Nouveaux périmètres pour les remplacements

 

Plus discutées seront peut-être les mesures concernant les remplacements. 1500 nouveaux postes devraient être affectés aux remplacements à la rentrée. Mais pour améliorer le taux de remplacements, le ministère a aussi décidé de changer les règles à la rentrée 2017.

 

" Un décret relatif à l’exercice des fonctions de remplacement des enseignants du 1er degré créera un vivier unique à la place des différentes brigades spécialisées dans le remplacement de différents types d’absence. Il permettra de mieux mobiliser les remplaçants dans l’intérêt du service et des élèves", dit le ministère. Dans le second degré, une instruction ministérielle améliorera la gestion du remplacement à l’échelon académique et réactivera les protocoles de remplacement de courte durée dans les établissements imaginés par G de Robien en 2005. Ce texte demande aux personnels de direction de chercher dans l'établissement des enseignants pour faire face aux absences de courte durée. Le chef d'établissement peut désigner, s'il manque  de volontaire, un enseignant dans la limite de 60 h par an et 5 h par semaine. Un protocole resté largement lettre morte. Les conseils d'administration des établissements ont normalement été consultés sur ce point.

 

Ces mesures , outre qu'elle n'assurent pas le remplacement par exemple d'un professeur de maths par un autre, risquent d'être mal accueillies. Dans le premier degré les conditions de travail des remplaçants, déjà pas faciles, risquent de devenir plus difficiles.
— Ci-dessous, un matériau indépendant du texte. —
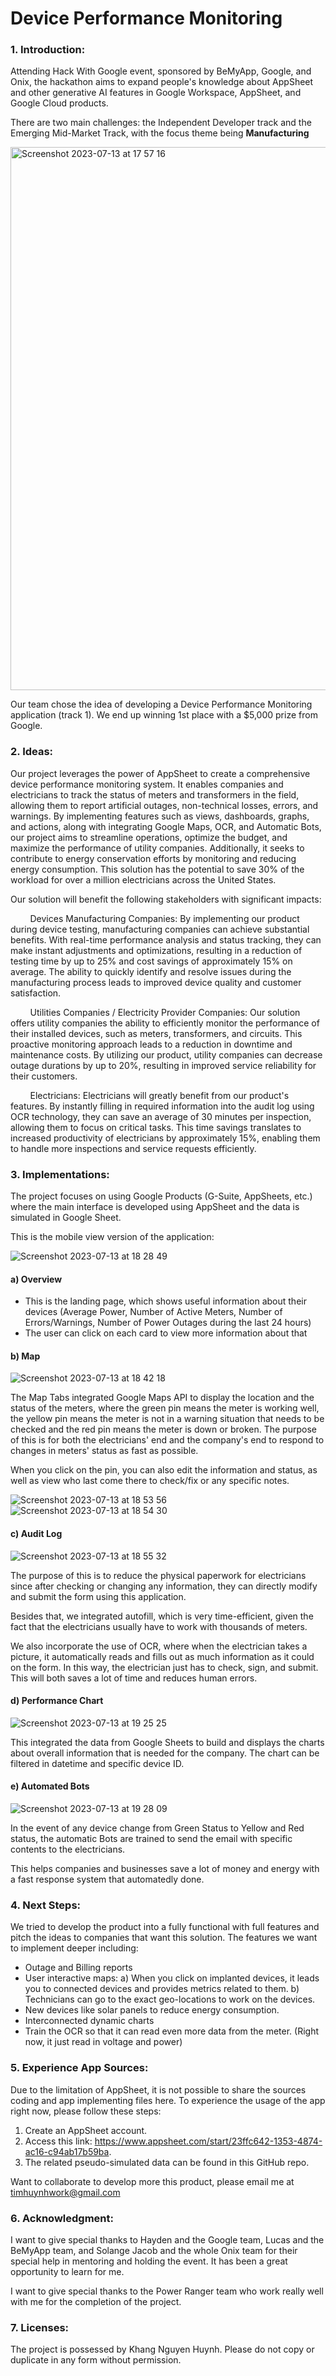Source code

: # Device Performance Monitoring

### 1. Introduction:
Attending Hack With Google event, sponsored by BeMyApp, Google, and Onix, the hackathon aims to expand people's knowledge about AppSheet and other generative AI features in Google Workspace, AppSheet, and Google Cloud products.

There are two main challenges: the Independent Developer track and the Emerging Mid-Market Track, with the focus theme being **Manufacturing**

<img width="869" alt="Screenshot 2023-07-13 at 17 57 16" src="https://github.com/khuynh22/Hack-With-Google/assets/57774658/52633ea6-729e-47e2-a593-5c78f1e1ef84">

Our team chose the idea of developing a Device Performance Monitoring application (track 1). We end up winning 1st place with a $5,000 prize from Google.


### 2. Ideas:
Our project leverages the power of AppSheet to create a comprehensive device performance monitoring system. It enables companies and electricians to track the status of meters and transformers in the field, allowing them to report artificial outages, non-technical losses, errors, and warnings. By implementing features such as views, dashboards, graphs, and actions, along with integrating Google Maps, OCR, and Automatic Bots, our project aims to streamline operations, optimize the budget, and maximize the performance of utility companies. Additionally, it seeks to contribute to energy conservation efforts by monitoring and reducing energy consumption. This solution has the potential to save 30% of the workload for over a million electricians across the United States.

Our solution will benefit the following stakeholders with significant impacts:

&nbsp; &nbsp; &nbsp; &nbsp; Devices Manufacturing Companies: By implementing our product during device testing, manufacturing companies can achieve substantial benefits. With real-time performance analysis and status tracking, they can make instant adjustments and optimizations, resulting in a reduction of testing time by up to 25% and cost savings of approximately 15% on average. The ability to quickly identify and resolve issues during the manufacturing process leads to improved device quality and customer satisfaction.

&nbsp; &nbsp; &nbsp; &nbsp; Utilities Companies / Electricity Provider Companies: Our solution offers utility companies the ability to efficiently monitor the performance of their installed devices, such as meters, transformers, and circuits. This proactive monitoring approach leads to a reduction in downtime and maintenance costs. By utilizing our product, utility companies can decrease outage durations by up to 20%, resulting in improved service reliability for their customers.

&nbsp; &nbsp; &nbsp; &nbsp; Electricians: Electricians will greatly benefit from our product's features. By instantly filling in required information into the audit log using OCR technology, they can save an average of 30 minutes per inspection, allowing them to focus on critical tasks. This time savings translates to increased productivity of electricians by approximately 15%, enabling them to handle more inspections and service requests efficiently.

### 3. Implementations:
The project focuses on using Google Products (G-Suite, AppSheets, etc.) where the main interface is developed using AppSheet and the data is simulated in Google Sheet.

This is the mobile view version of the application:

![Screenshot 2023-07-13 at 18 28 49](https://github.com/khuynh22/Hack-With-Google/assets/57774658/bcceae53-1079-4487-a2da-dac9501f9bff)

#### a) Overview
- This is the landing page, which shows useful information about their devices (Average Power, Number of Active Meters, Number of Errors/Warnings, Number of Power Outages during the last 24 hours)
- The user can click on each card to view more information about that

#### b) Map
![Screenshot 2023-07-13 at 18 42 18](https://github.com/khuynh22/Hack-With-Google/assets/57774658/a5a6d199-0c9e-436b-bb22-b0dbdb8f75ea)

The Map Tabs integrated Google Maps API to display the location and the status of the meters, where the green pin means the meter is working well, the yellow pin means the meter is not in a warning situation that needs to be checked and the red pin means the meter is down or broken. The purpose of this is for both the electricians' end and the company's end to respond to changes in meters' status as fast as possible.

When you click on the pin, you can also edit the information and status, as well as view who last come there to check/fix or any specific notes.

![Screenshot 2023-07-13 at 18 53 56](https://github.com/khuynh22/Hack-With-Google/assets/57774658/49f02609-3f78-4753-9059-83f6b98bc907) ![Screenshot 2023-07-13 at 18 54 30](https://github.com/khuynh22/Hack-With-Google/assets/57774658/b19576ab-7d46-4387-9877-35a4ef6b6d34)

#### c) Audit Log
![Screenshot 2023-07-13 at 18 55 32](https://github.com/khuynh22/Hack-With-Google/assets/57774658/3a3ec58f-dcbf-4dc7-9e6f-1ab45b86c59e)

The purpose of this is to reduce the physical paperwork for electricians since after checking or changing any information, they can directly modify and submit the form using this application.

Besides that, we integrated autofill, which is very time-efficient, given the fact that the electricians usually have to work with thousands of meters.

We also incorporate the use of OCR, where when the electrician takes a picture, it automatically reads and fills out as much information as it could on the form. In this way, the electrician just has to check, sign, and submit. This will both saves a lot of time and reduces human errors.

#### d) Performance Chart
![Screenshot 2023-07-13 at 19 25 25](https://github.com/khuynh22/Hack-With-Google/assets/57774658/0362d34b-3dda-4a35-be61-dec0c8195894)

This integrated the data from Google Sheets to build and displays the charts about overall information that is needed for the company. The chart can be filtered in datetime and specific device ID.

#### e) Automated Bots
![Screenshot 2023-07-13 at 19 28 09](https://github.com/khuynh22/Hack-With-Google/assets/57774658/1ee0c569-a679-41c1-a5a7-dd98c5627821)

In the event of any device change from Green Status to Yellow and Red status, the automatic Bots are trained to send the email with specific contents to the electricians. 

This helps companies and businesses save a lot of money and energy with a fast response system that automatedly done.

### 4. Next Steps:

We tried to develop the product into a fully functional with full features and pitch the ideas to companies that want this solution. The features we want to implement deeper including:
- Outage and Billing reports
- User interactive maps: a) When you click on implanted devices, it leads you to connected devices and provides metrics related to them. b) Technicians can go to the exact geo-locations to work on the devices.
- New devices like solar panels to reduce energy consumption.
- Interconnected dynamic charts
- Train the OCR so that it can read even more data from the meter. (Right now, it just read in voltage and power)

### 5. Experience App Sources:
Due to the limitation of AppSheet, it is not possible to share the sources coding and app implementing files here. To experience the usage of the app right now, please follow these steps:

1. Create an AppSheet account.
2. Access this link: https://www.appsheet.com/start/23ffc642-1353-4874-ac16-c94ab17b59ba.
3. The related pseudo-simulated data can be found in this GitHub repo.

Want to collaborate to develop more this product, please email me at timhuynhwork@gmail.com

### 6. Acknowledgment:
I want to give special thanks to Hayden and the Google team, Lucas and the BeMyApp team, and Solange Jacob and the whole Onix team for their special help in mentoring and holding the event. It has been a great opportunity to learn for me.

I want to give special thanks to the Power Ranger team who work really well with me for the completion of the project. 

### 7. Licenses:
The project is possessed by Khang Nguyen Huynh. Please do not copy or duplicate in any form without permission.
Dans le second degré les enseignants sont souvent hostiles à l'idée qu'on puisse leur imposer des heures supplémentaires.

 

Des mesures en réponse à la Cour des comptes

 

Rendu public le 8 mars, la Cour des comptes a envoyé le 23 décembre un référé au ministère de l'éducation nationale sur les remplacements. La Cour souligne d'abord l'absence de fiabilité des informations comptables et des taux de remplacement communiqués par le ministère.

 

Elle dénonce le cadre trop rigide des remplacements de longue durée. Elle juge trop ambitieux le principe de remplacer les enseignants par des professeurs de la même discipline. Elle estime que les titulaires remplaçants sont peu utilisés.

 

Mais c'est surtout sur les remplacements de courte durée du 2d degré que la Cour marque le ton. Elle estime le taux réel de remplacement très en dessous du taux officiel. Elle constate aussi que la plupart des absences sont liées au fonctionnement du système éducatif (examens, formations, sorties etc.).

 

Elle constate aussi que le décret Robien n'est pas appliqué parce que les chefs d'établissement ne sont pas soutenus et ne croit pas dans la nouvelle initiative ministérielle.  "Comme aucune mesure renforçant les prérogatives des proviseurs de lycées et principaux de collège n'accompagne les décisions ministérielles, il est à craindre que cette nouvelle initiative n'ait pas plus d'effets que la précédente".

 

La Cour propose sa solution : faire entrer le remplacement dans les obligations liées au statut des enseignants. Elle demande aussi d'améliorer le recueil statistique et le pilotage . Et de créer les conditions pour rendre effectif le décret Robien sur le remplacement de courte durée.

 

Numérique

 

Le ministère met aussi l'accent sur le numérique à la rentrée 2017. La moitié des collèges deviendront des "collèges numériques" et 600 000 élèves devraient être équipés. Le ministère annonce 3 journées de formation pour les enseignants et surtout la mise en place de PIX en lieu et place du B2i.

 

Mesures sociales pour les élèves

 

D'autres mesures concernent les élèves. Après avoir remonté le montant des bourses collège et lycée, le ministère augmente les fonds sociaux : ils atteindront 65 millions , contre 28 en 2012. 2 000 nouvelles places seront ouvertes à la rentrée en BTS pour faciliter l'accueil des bacheliers professionnels. Cinq académies expérimenteront l'entrée en BTS sur décision du conseil de classe de terminale.

 

François Jarraud

 

La rentrée dans le primaire

Le référé

 

 

 

Par fjarraud , le jeudi 09 mars 2017.

Commentaires

  • maria58, le 09/03/2017 à 11:08
    Ce qui est rigolo, c’est l’impasse complète,  commune à la Cour des Comptes et  à la Ministre, sur les causes des difficultés de remplacement, çàd la pénurie de profs titulaires,  qui n’est pas une fatalité mais le fruit des choix politiques comptables de ces dernières années.

    La Cour des Comptes prétend parler du non-remplacement, mais elle ne souffle mot de ses causes - on l’a connue plus bavarde dans des rapports antérieurs où elle a très tôt pointé le fait que les concours de recrutement d’enseignants ne faisant pas le plein, les « plafonds d’emplois » autorisés via le budget voté par le parlement n’étaient pas remplis.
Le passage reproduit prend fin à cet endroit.